Try it.
Each line in the entries that has the word "sementara" has to be copied.

Document images with source code.
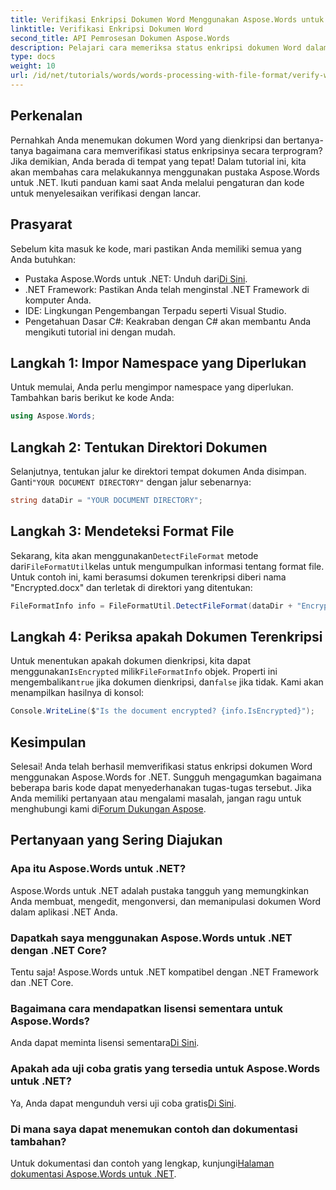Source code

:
 ```yaml
---
title: Verifikasi Enkripsi Dokumen Word Menggunakan Aspose.Words untuk .NET
linktitle: Verifikasi Enkripsi Dokumen Word
second_title: API Pemrosesan Dokumen Aspose.Words
description: Pelajari cara memeriksa status enkripsi dokumen Word dalam aplikasi .NET Anda menggunakan pustaka Aspose.Words yang canggih. Tutorial langkah demi langkah ini mencakup prasyarat, penerapan kode, dan Tanya Jawab Umum yang bermanfaat.
type: docs
weight: 10
url: /id/net/tutorials/words/words-processing-with-file-format/verify-word-document-encryption/
---
```

## Perkenalan

Pernahkah Anda menemukan dokumen Word yang dienkripsi dan bertanya-tanya bagaimana cara memverifikasi status enkripsinya secara terprogram? Jika demikian, Anda berada di tempat yang tepat! Dalam tutorial ini, kita akan membahas cara melakukannya menggunakan pustaka Aspose.Words untuk .NET. Ikuti panduan kami saat Anda melalui pengaturan dan kode untuk menyelesaikan verifikasi dengan lancar.

## Prasyarat

Sebelum kita masuk ke kode, mari pastikan Anda memiliki semua yang Anda butuhkan:

- Pustaka Aspose.Words untuk .NET: Unduh dari[Di Sini](https://releases.aspose.com/words/net/).
- .NET Framework: Pastikan Anda telah menginstal .NET Framework di komputer Anda.
- IDE: Lingkungan Pengembangan Terpadu seperti Visual Studio.
- Pengetahuan Dasar C#: Keakraban dengan C# akan membantu Anda mengikuti tutorial ini dengan mudah.

## Langkah 1: Impor Namespace yang Diperlukan

Untuk memulai, Anda perlu mengimpor namespace yang diperlukan. Tambahkan baris berikut ke kode Anda:

```csharp
using Aspose.Words;
```

## Langkah 2: Tentukan Direktori Dokumen

 Selanjutnya, tentukan jalur ke direktori tempat dokumen Anda disimpan. Ganti`"YOUR DOCUMENT DIRECTORY"` dengan jalur sebenarnya:

```csharp
string dataDir = "YOUR DOCUMENT DIRECTORY";
```

## Langkah 3: Mendeteksi Format File

 Sekarang, kita akan menggunakan`DetectFileFormat` metode dari`FileFormatUtil`kelas untuk mengumpulkan informasi tentang format file. Untuk contoh ini, kami berasumsi dokumen terenkripsi diberi nama "Encrypted.docx" dan terletak di direktori yang ditentukan:

```csharp
FileFormatInfo info = FileFormatUtil.DetectFileFormat(dataDir + "Encrypted.docx");
```

## Langkah 4: Periksa apakah Dokumen Terenkripsi

 Untuk menentukan apakah dokumen dienkripsi, kita dapat menggunakan`IsEncrypted` milik`FileFormatInfo` objek. Properti ini mengembalikan`true` jika dokumen dienkripsi, dan`false` jika tidak. Kami akan menampilkan hasilnya di konsol:

```csharp
Console.WriteLine($"Is the document encrypted? {info.IsEncrypted}");
```

## Kesimpulan

 Selesai! Anda telah berhasil memverifikasi status enkripsi dokumen Word menggunakan Aspose.Words for .NET. Sungguh mengagumkan bagaimana beberapa baris kode dapat menyederhanakan tugas-tugas tersebut. Jika Anda memiliki pertanyaan atau mengalami masalah, jangan ragu untuk menghubungi kami di[Forum Dukungan Aspose](https://forum.aspose.com/c/words/8).

## Pertanyaan yang Sering Diajukan

### Apa itu Aspose.Words untuk .NET?
Aspose.Words untuk .NET adalah pustaka tangguh yang memungkinkan Anda membuat, mengedit, mengonversi, dan memanipulasi dokumen Word dalam aplikasi .NET Anda.

### Dapatkah saya menggunakan Aspose.Words untuk .NET dengan .NET Core?
Tentu saja! Aspose.Words untuk .NET kompatibel dengan .NET Framework dan .NET Core.

### Bagaimana cara mendapatkan lisensi sementara untuk Aspose.Words?
 Anda dapat meminta lisensi sementara[Di Sini](https://purchase.aspose.com/temporary-license/).

### Apakah ada uji coba gratis yang tersedia untuk Aspose.Words untuk .NET?
 Ya, Anda dapat mengunduh versi uji coba gratis[Di Sini](https://releases.aspose.com/).

### Di mana saya dapat menemukan contoh dan dokumentasi tambahan?
 Untuk dokumentasi dan contoh yang lengkap, kunjungi[Halaman dokumentasi Aspose.Words untuk .NET](https://reference.aspose.com/words/net/).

Response to this exercise.
### Bagaimana cara mendapatkan lisensi sementara untuk Aspose.Words?
 Anda dapat meminta lisensi sementara[Di Sini](https://purchase.aspose.com/temporary-license/).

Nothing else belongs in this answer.